To calculate the proportion infected, we need to derive an expression for the proportion of susceptibles who got infected during the epidemic, i.e. \(\phi = 1- S(\infty)/S(0)\). Rather than simulating the model over a very long time period (i.e. \(t \rightarrow \infty\)), we can instead calculate \(dI/dS\) and integrate:
\[
\frac{d I}{d S} = - 1 + \frac{\gamma}{\beta S} \\
I(t) = - S(t) + \frac{\gamma}{\beta} \log S(t) + c
\]
where \(c\) depends on initial conditions. Under the assumption the population is fully susceptible initially (i.e. \(S(0)=1\)), and \(I(t) \rightarrow 0\) as \(t \rightarrow \infty\), we obtain the following:
\[
\log S(\infty) = - R_0 [1-S(\infty) ] \\
\mathrm{log}~\phi -R_0 (1-\phi) = 0 = F(\phi)
\]
This equation doesn’t have an analytical solution, but there are various methods available to allow it to be solved numerically to find the unique solution in (0,1]. For example, we can use Newton’s method (solver = "newton" in the final_size() function) to find the final epidemic size:
- Select an arbitrary initial estimate \(x_0\) and tolerance \(T\) ;
- Solve \(\frac{dF}{d \phi} (x_0) \Delta x = −F(x_0) ~ \text{for } ~ \Delta x\) ;
- Set \(x_{i+1} = x_i + \Delta x\);
- Repeat until \(x_i\) converges sufficiently (i.e. difference in each step is less than \(T\))
Varying susceptibility
We can extend the above formulation to account for variable susceptibility among individuals, following the methods outlined in Miller (2012). First, we define \(p(x)\) to be the probability density for a randomly chosen individual to be of susceptibility type \(x\). If we define the probability an individual of type \(x\) to be ultimately infected as \(\phi(x)\), then the overall proportion of the population to be infected is defined as follows, depending on whether \(p(x)\) is a continuous or discrete distribution:
\[ \hat\phi = \int_0^\infty \phi(x) p(x) dx \\ \text{or} \\ \hat\phi = \sum_x \phi(x) p(x) dx \\ \]

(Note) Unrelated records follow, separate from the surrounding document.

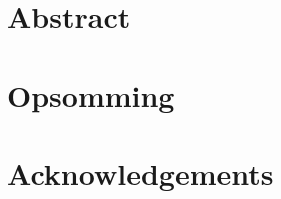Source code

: \TitlePage

\DeclarationPage

\chapter{Abstract}
\newpage

\chapter{Opsomming}
\newpage

\chapter{Acknowledgements}
\newpage

\setcounter{secnumdepth}{4}
\setcounter{tocdepth}{4}

\tableofcontents
\newpage

\listoffigures
\newpage

\listoftables
\newpage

If we define \(x\hat\phi\) to be the expected number of transmissions to a given individual of type \(x\), we can therefore calculate the probability that this individual remains susceptible. This gives the following relationship between \(\phi\) and \(\hat\phi\):
\[ 1-\phi(x) = S(x,0) e^{-x \hat\phi } \\ \] And hence we can combine the above to give: \[ \hat\phi = \int_0^\infty (1- S(x,0) e^{-x \hat\phi }) p(x) dx \\ \hat\phi = 1- \int_0^\infty S(x,0) e^{-x \hat\phi } p(x) dx \]

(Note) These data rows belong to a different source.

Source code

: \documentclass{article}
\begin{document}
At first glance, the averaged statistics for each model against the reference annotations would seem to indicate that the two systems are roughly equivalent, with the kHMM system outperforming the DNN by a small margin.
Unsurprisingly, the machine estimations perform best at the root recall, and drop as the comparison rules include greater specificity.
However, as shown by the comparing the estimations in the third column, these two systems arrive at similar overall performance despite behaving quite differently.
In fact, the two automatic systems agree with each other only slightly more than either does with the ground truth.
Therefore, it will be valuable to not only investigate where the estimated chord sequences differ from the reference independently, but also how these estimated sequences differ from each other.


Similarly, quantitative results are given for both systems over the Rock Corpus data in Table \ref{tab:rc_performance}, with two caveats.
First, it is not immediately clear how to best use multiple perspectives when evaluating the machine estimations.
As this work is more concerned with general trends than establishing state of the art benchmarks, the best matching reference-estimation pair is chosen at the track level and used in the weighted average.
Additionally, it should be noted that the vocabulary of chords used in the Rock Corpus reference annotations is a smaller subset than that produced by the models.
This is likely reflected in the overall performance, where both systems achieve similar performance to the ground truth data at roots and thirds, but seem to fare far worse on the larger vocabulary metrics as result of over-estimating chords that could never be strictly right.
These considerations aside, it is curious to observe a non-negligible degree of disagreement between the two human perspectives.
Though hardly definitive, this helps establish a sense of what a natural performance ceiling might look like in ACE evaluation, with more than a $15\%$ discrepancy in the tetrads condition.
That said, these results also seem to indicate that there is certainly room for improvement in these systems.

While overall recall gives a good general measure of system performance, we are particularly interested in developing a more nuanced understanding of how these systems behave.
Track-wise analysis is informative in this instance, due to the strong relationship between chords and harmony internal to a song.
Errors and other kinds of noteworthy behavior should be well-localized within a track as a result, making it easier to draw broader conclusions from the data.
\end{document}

Under the assumption that \(S(x,0)\) is near 1 initially (i.e. f), we therefore obtain: \[ \hat\phi = 1- \int_0^\infty p(x) e^{-x \hat\phi } dx \]
Final size equation with heterogeneous mixing
We can extend the same derivation for the above homogenous model for populations with multiple age groups, following Andreasen (2011). The age-dependent ODEs are defined as follows:
\[ \frac{d S(a,t)}{d t} = -S(a,t) \sum_b \beta_{ab} I(b,t) \\ \frac{d I(a,t)}{d t} = S(a,t) \sum_b \beta_{ab} I(b,t) -\gamma I(a,t) \] Where \(\beta_{a,b}\) is the transmission rate from group \(b\) to group \(a\). If we define \(R_{a,b} =\beta_{a,b}/\gamma\) to be group specific reproduction number, we can rearrange the above and integrate to derive an expression for the final size in each age group:
\[ - \gamma \sum_b R_{a,b} I(b,t) = \frac{d S(a,t)}{d t} \frac{1}{S(a,t)} \\ - \gamma \sum_b R_{a,b} \int_0^\infty I(b,t) ~dt = \int_0^\infty \frac{d S(a,t)}{d t} \frac{1}{S(a,t)} ~dt = \mathrm{log}~S(a,\infty) -\mathrm{log}~S(a,0) = \mathrm{log}~\frac{S(a,\infty)}{S(a,0)} \\ -\gamma \int_0^\infty I(a,t) ~dt = \int_0^\infty \frac{d S(a,t)}{d t} +\frac{dI(a,t)}{dt} ~dt = S(a,\infty) -S(a,0) ~. \] and hence:
\[ \mathrm{log}~\frac{S(a,\infty)}{S(a,0)} = - \sum_b R_{a,b} [ S(b,\infty) -S(b,0)] \]
If we define \(\underline\phi = (\phi_1, ... \phi_n)\) to be a vector of final sizes in each of \(n\) age group, we can rewrite the above as
\[ \mathrm{log}~\underline\phi -\mathbf{R} (1-\underline\phi) = 0 = F(\underline\phi) \] where \(\mathbf{R}\) is a matrix with entries \(R_{i,j}\). Once again, we can use Newton’s method, this time with \(\underline\phi\) as a vector, and hence we need to solve a set of linear equations in step 2.